Откуда являются кукушата, хочется спросить у нее через годы. Разве не очевиден ответ? Их подбрасывают в чужие гнезда…
Лицо и маска, или Смерть от «огня» Андрея Белого
Золотому блеску верил,
А умер от солнечных стрел.
Думой века измерил,
А жизнь прожить не сумел…
Любил только звон колокольный
И закат.
Отчего мне так больно, больно!
Я не виноват.
Пожалейте, придите;
Навстречу венком метнусь.
О, любите меня, полюбите —
Я, быть может, не умер, быть может,
проснусь —
Вернусь!
Андрей Белый – псевдоним поэта, прозаика, мемуариста Бугаева Бориса Николаевича (1880–1934). Символист, экспериментатор, автор первой формалистской прозы, он, став до революции фактически классиком, приход советской власти встретил лояльно, но творчески – неизменно отвергал и посягательства на человеческую личность, и ограничения свободы творчества.

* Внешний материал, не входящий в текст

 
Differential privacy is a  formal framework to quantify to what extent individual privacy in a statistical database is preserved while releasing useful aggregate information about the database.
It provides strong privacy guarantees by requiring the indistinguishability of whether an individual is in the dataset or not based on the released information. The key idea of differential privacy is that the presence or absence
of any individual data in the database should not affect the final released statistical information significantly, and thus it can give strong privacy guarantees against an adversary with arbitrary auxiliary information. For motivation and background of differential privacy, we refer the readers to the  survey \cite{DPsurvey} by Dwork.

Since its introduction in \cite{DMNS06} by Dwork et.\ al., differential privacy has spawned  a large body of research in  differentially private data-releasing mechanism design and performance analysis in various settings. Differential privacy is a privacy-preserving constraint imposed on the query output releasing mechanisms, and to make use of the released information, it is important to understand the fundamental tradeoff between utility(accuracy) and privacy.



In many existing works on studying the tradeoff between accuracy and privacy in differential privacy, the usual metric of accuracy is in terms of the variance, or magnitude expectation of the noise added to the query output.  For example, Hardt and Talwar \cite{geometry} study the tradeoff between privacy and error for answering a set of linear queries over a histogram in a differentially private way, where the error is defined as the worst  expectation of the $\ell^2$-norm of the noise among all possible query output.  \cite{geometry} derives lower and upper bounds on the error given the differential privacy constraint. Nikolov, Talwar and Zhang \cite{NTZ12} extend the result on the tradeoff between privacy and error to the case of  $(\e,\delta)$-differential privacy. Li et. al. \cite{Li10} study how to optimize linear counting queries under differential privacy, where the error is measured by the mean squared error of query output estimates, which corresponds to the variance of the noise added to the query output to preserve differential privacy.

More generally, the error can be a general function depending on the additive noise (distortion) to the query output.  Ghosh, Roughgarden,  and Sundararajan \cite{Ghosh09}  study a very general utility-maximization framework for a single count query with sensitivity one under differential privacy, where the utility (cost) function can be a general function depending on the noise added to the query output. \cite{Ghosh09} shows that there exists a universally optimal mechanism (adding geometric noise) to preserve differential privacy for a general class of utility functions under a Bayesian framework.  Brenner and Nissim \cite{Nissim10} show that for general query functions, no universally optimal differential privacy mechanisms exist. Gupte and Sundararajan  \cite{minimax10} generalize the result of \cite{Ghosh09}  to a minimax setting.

«Да, я – огонь! – сказал он однажды. – И первое слово, что я произнес, было “огонь”…» Так ли это – неведомо. Мы знаем лишь, что он будто бы напророчил себе смерть от огня – от «отравления солнцем». Он, кого при жизни звали чудаком, клоуном, фигляром, позером, действительно иногда пророчествовал. Предсказал атомную бомбу – куда дальше? И действительно – так пишут! – на улицах перед ним «расступались толпы», а в разговорах не всё и понимали, хоть и говорил по-русски. Меня же поразило, помню, что он, уже в годах, с лысиной в полголовы, коллекционировал, представьте, горелые спички. Прятал эту «коллекцию» под кроватью. Нравилось ему, как спички извивались, сгорая, – «кривлялись». Звал их не горелыми – «сожженными». Он и про себя скажет перед смертью: «сожженный талант». Хотя, по словам Ходасевича, голова его была всего лишь заряжена «миллионами вольт электричества». Тоже сравнение то еще… Дескать, не подходи – убьет!..

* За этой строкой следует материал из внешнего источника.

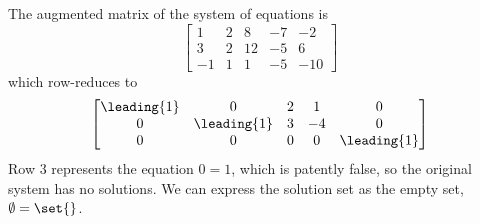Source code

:The augmented matrix of the system of equations is
%
\begin{equation*}
\begin{bmatrix}
1 & 2 & 8 & -7 & -2\\ 
3 & 2 & 12 & -5 & 6\\ 
-1 & 1 & 1 & -5 & -10
\end{bmatrix}
\end{equation*}
%
which row-reduces to
%
\begin{equation*}
\begin{bmatrix}
\leading{1} & 0 & 2 & 1 & 0\\ 
0 & \leading{1} & 3 & -4 & 0\\ 
0 & 0 & 0 & 0 & \leading{1}
\end{bmatrix}
\end{equation*}
%
Row 3 represents the equation $0=1$, which is patently false, so the original system has no solutions.  We can express the solution set as the empty set, $\emptyset=\set{\relax}$.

Но в детстве – в детстве чуть не умер от огня. Поставил как-то друг на друга четыре стула, забрался на них с горящей лампой и, к ужасу няньки, – водрузил ее на голову. Лампу керосиновую, которая, упади, вмиг превратила бы ребенка в факел. А перед смертью вдруг сказал: поэты в будущем станут «высвобождать творческие энергии» человечества, а сами будут «искрой к взрыву этих энергий»… Вот такой искрой, кажется, он и сумел стать.
Золотой мальчик
По Арбату катилось колесо. Не колесо – золотой обруч. Обруч катил золотой палочкой золотой мальчик: блестящие локоны, белые чулки, туфли с играющими в лучах пряжками. «Так вечность, “дитя играющее”, катит золотой круг солнца», – напишет тот же Ходасевич. Словом, не мальчик – чудо! Он родился на Арбате, проживет здесь полжизни, но когда уедет отсюда, когда уже советская власть закроет для него журналы и издательства, вдруг вообразит себе «престранную картинку» – себя, стоящего как раз на Арбате с протянутой рукой: «Подайте бывшему писателю!..» Так проедется по его судьбе не обруч золотой – железное колесо века.

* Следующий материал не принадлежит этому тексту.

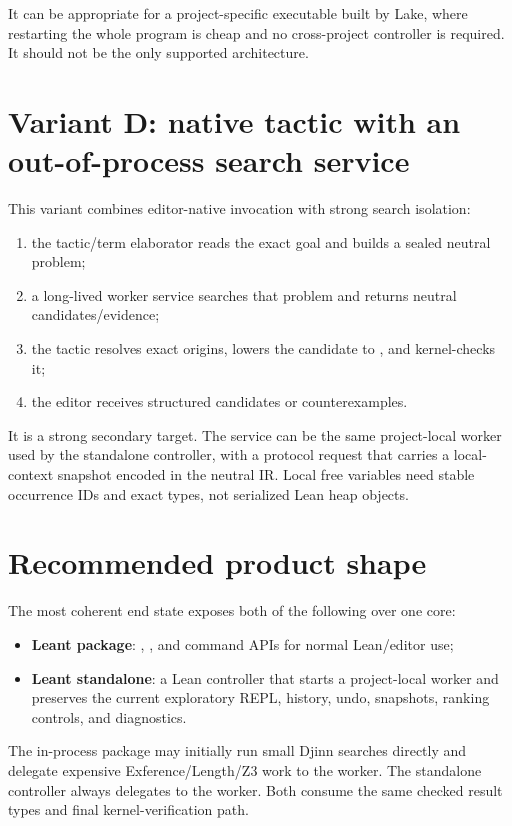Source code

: \documentclass[10pt,letterpaper,oneside]{report}
\newcommand{\code}[1]{\texttt{\detokenize{#1}}}
\newcommand{\term}[1]{\textbf{#1}}
\begin{document}
It can be appropriate for a project-specific executable built by Lake, where restarting the whole program is cheap and no cross-project controller is required. It should not be the only supported architecture.

\section{Variant D: native tactic with an out-of-process search service}

This variant combines editor-native invocation with strong search isolation:

\begin{enumerate}
  \item the tactic/term elaborator reads the exact goal and builds a sealed neutral problem;
  \item a long-lived worker service searches that problem and returns neutral candidates/evidence;
  \item the tactic resolves exact origins, lowers the candidate to \code{Expr}, and kernel-checks it;
  \item the editor receives structured candidates or counterexamples.
\end{enumerate}

It is a strong secondary target. The service can be the same project-local worker used by the standalone controller, with a protocol request that carries a local-context snapshot encoded in the neutral IR. Local free variables need stable occurrence IDs and exact types, not serialized Lean heap objects.

\section{Recommended product shape}

The most coherent end state exposes both of the following over one core:

\begin{itemize}
  \item \term{Leant package}: \code{leant}, \code{leant?}, and command APIs for normal Lean/editor use;
  \item \term{Leant standalone}: a Lean controller that starts a project-local worker and preserves the current exploratory REPL, history, undo, snapshots, ranking controls, and diagnostics.
\end{itemize}

The in-process package may initially run small Djinn searches directly and delegate expensive Exference/Length/Z3 work to the worker. The standalone controller always delegates to the worker. Both consume the same checked result types and final kernel-verification path.
\end{document}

Мальчика звали Боря Бугаев. Имя «Андрей Белый» ему придумают тоже на Арбате, в доме 55, в доме Рахманова, где родился. Угловой дом этот стоит и поныне. И в нем, как и тогда, – аптека. Аптеки не умирают. Впрочем, прочитав пудовые мемуары Белого, я не удивился бы, встретив на углу и вечного городового на посту. Фамилия его была Староносов. Белый пишет: нос у него был сизый, а усы – моржовые. А вообще – комфортно: и лекарства рядом, и – охрана. Но, увы, ни аптека с Иогихесом, тишайшим фармацевтом, ни Староносов «с усами» не спасут сначала от инфлюэнцы, а затем от прогремевшего выстрела соседей Белого, живших под ним. Выстрел прогремит глубокой ночью. Белый даже не проснется, хотя умерший от простуды человек и застрелившаяся следом жена его, может, как никто, окажут на него влияние. Они и псевдоним ему придумают, и, главное, – разбудят в нем поэта.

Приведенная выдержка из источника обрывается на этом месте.